After this, he takes us to the exam room to study my x-rays. I’m feeling OK at this point, even curious. After all, I’ve seen x-rays before… of my teeth or my leg… but this took a different turn. He wedges the 11 X 17 film into place and switches on the light. And there I was. Yes, there I was.
I stood for a closer look, but immediately regretted it. The profile image was near life-sized and at my eye level. I was staring into the left side of my skull, my earless and hairless skull, supported by a chain of strikingly thin and fragile neck vertebrae. The sensation was that of inspecting a cadaver or maybe identifying a corpse. Blue lines and notations punctuated the film. I noticed the angle, the one he had just taught us to look for - ’10 degrees’. All this, I took in before he cleared his throat. All this, lodged awkwardly in my throat – my shadowy, boney throat – off by 21 degrees.
I nodded intelligently, aware of my cervical vertebrae shifting, tilting, possibly grinding. I wasn’t breathing and felt dizzy and slightly nauseous. This surprised me and I fought some panic (that I might actually become sick), which was followed immediately by embarrassment. Nonchalantly, I sat down, as if I had taken in all the data. I could hear the Chiropractor and my wife talking above me. I was still nodding, but internally, I was askew.
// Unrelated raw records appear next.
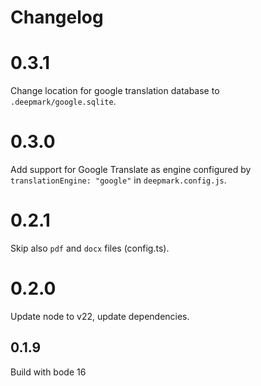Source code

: # Changelog

# 0.3.1

Change location for google translation database to `.deepmark/google.sqlite`.

# 0.3.0

Add support for Google Translate as engine configured by `translationEngine: "google"` in `deepmark.config.js`.

# 0.2.1

Skip also `pdf` and `docx` files (config.ts).

# 0.2.0

Update node to v22, update dependencies.

## 0.1.9

Build with bode 16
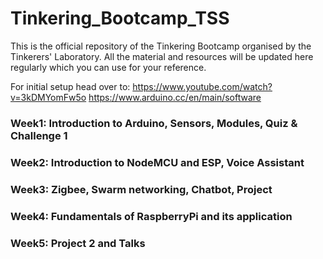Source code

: # Tinkering_Bootcamp_TSS
This is the official repository of the Tinkering Bootcamp organised by the Tinkerers' Laboratory. All the material and resources will be updated here regularly which you can use for your reference.

For initial setup head over to:
https://www.youtube.com/watch?v=3kDMYomFw5o
https://www.arduino.cc/en/main/software

### Week1: Introduction to Arduino, Sensors, Modules, Quiz & Challenge 1
### Week2: Introduction to NodeMCU and ESP, Voice Assistant
### Week3: Zigbee, Swarm networking, Chatbot, Project
### Week4: Fundamentals of RaspberryPi and its application
### Week5: Project 2 and Talks
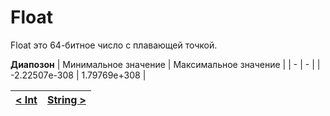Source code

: # Float
Float это 64-битное число с плавающей точкой.

__Диапозон__
| Минимальное значение | Максимальное значение |
| - | - |
| -2.22507e-308 | 1.79769e+308 |


| [< Int](int.md) | [String >](String.md) |
| - | - |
And then I realized. All these sensations; defensiveness (‘that measurement is just wrong’), guilt (‘mom tried to tell me about my posture’), fear (‘my gosh, I’m like everyone else’) and nausea. These sensations, like a beaming, searing x-ray – exposed a bone-deep reality inside of me: shame. At the core, I feel shame.
Those x-rays show me how naked I am. And when I see my nakedness? I am ashamed of my deficient angles; angry about my fragile neck; embarrassed by dark shadows in my bowels, guilty about my arthritis. Oh, I see it now. At the core, I am deeply ashamed of my mortality.
So where do you go for such a bone-deep sickness? Is there wellness for this?